[Start of section]

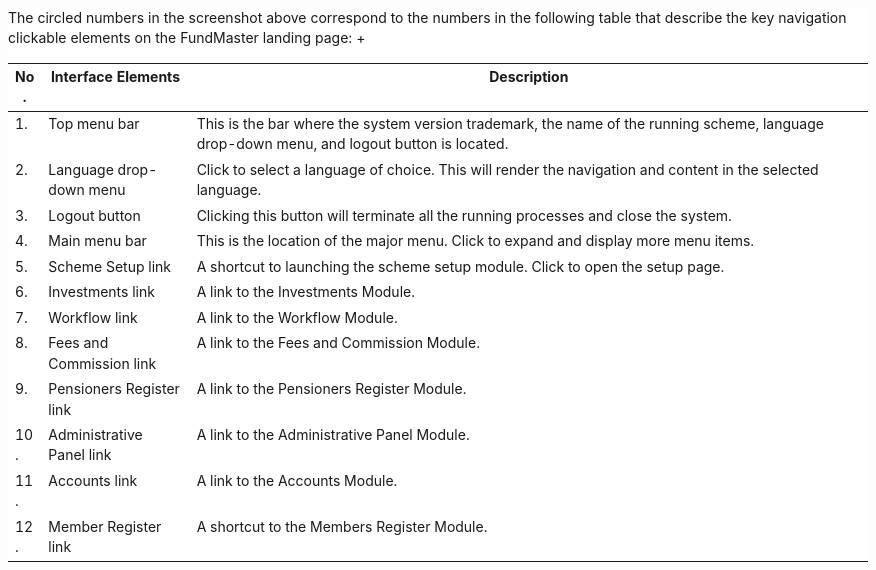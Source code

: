 
The circled numbers in the screenshot above correspond to the numbers in the following table that describe the key navigation clickable elements on the FundMaster landing page:
+

| **No.** 	| **Interface Elements**    	| **Description**                                                                                                                                   	|
|---------	|---------------------------	|---------------------------------------------------------------------------------------------------------------------------------------------------	|
| 1.    	| Top menu bar              	| This is the bar where the system version trademark, the name of the running scheme, language drop-down menu, and logout button is located.    	|
| 2.     	| Language drop-down menu   	| Click to select a language of choice. This will render the navigation and content in the selected language.                                       	|
| 3.    	| Logout button             	| Clicking this button will terminate all the running processes and close the system.                                                               	|
| 4.    	| Main menu bar             	| This is the location of the major menu. Click to expand and display more menu items.                                                                                    	|
| 5.    	| Scheme Setup link         	| A shortcut to launching the scheme setup module. Click to open the setup page.                                                                    	|
| 6.    	| Investments link          	| A link to the Investments Module.                                                                                                                 	|
| 7.    	| Workflow link             	| A link to the Workflow Module.                                                                                                                    	|
| 8.    	| Fees and Commission link  	| A link to the Fees and Commission Module.                                                                                                         	|
| 9.    	| Pensioners Register link  	| A link to the Pensioners Register Module.                                                                                                         	|
| 10.   	| Administrative Panel link 	| A link to the Administrative Panel Module.                                                                                                        	 |
| 11.   	| Accounts link             	| A link to the Accounts Module.                                                                                                                    	|
| 12.   	| Member Register link      	| A shortcut to the Members Register Module.                                                                                                          |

[End of section]

■ WHAT YOU WILL DO
A word-for-word copy of the entries is needed, with no pictures in it.

■ RESULT
Source code

: 
The circled numbers in the screenshot above correspond to the numbers in the following table that describe the key navigation clickable elements on the FundMaster landing page:
+

| **No.** 	| **Interface Elements**    	| **Description**                                                                                                                                   	|
|---------	|---------------------------	|---------------------------------------------------------------------------------------------------------------------------------------------------	|
| 1.    	| Top menu bar              	| This is the bar where the system version trademark, the name of the running scheme, language drop-down menu, and logout button is located.    	|
| 2.     	| Language drop-down menu   	| Click to select a language of choice. This will render the navigation and content in the selected language.                                       	|
| 3.    	| Logout button             	| Clicking this button will terminate all the running processes and close the system.                                                               	|
| 4.    	| Main menu bar             	| This is the location of the major menu. Click to expand and display more menu items.                                                                                    	|
| 5.    	| Scheme Setup link         	| A shortcut to launching the scheme setup module. Click to open the setup page.                                                                    	|
| 6.    	| Investments link          	| A link to the Investments Module.                                                                                                                 	|
| 7.    	| Workflow link             	| A link to the Workflow Module.                                                                                                                    	|
| 8.    	| Fees and Commission link  	| A link to the Fees and Commission Module.                                                                                                         	|
| 9.    	| Pensioners Register link  	| A link to the Pensioners Register Module.                                                                                                         	|
| 10.   	| Administrative Panel link 	| A link to the Administrative Panel Module.                                                                                                        	 |
| 11.   	| Accounts link             	| A link to the Accounts Module.                                                                                                                    	|
| 12.   	| Member Register link      	| A shortcut to the Members Register Module.                                                                                                          |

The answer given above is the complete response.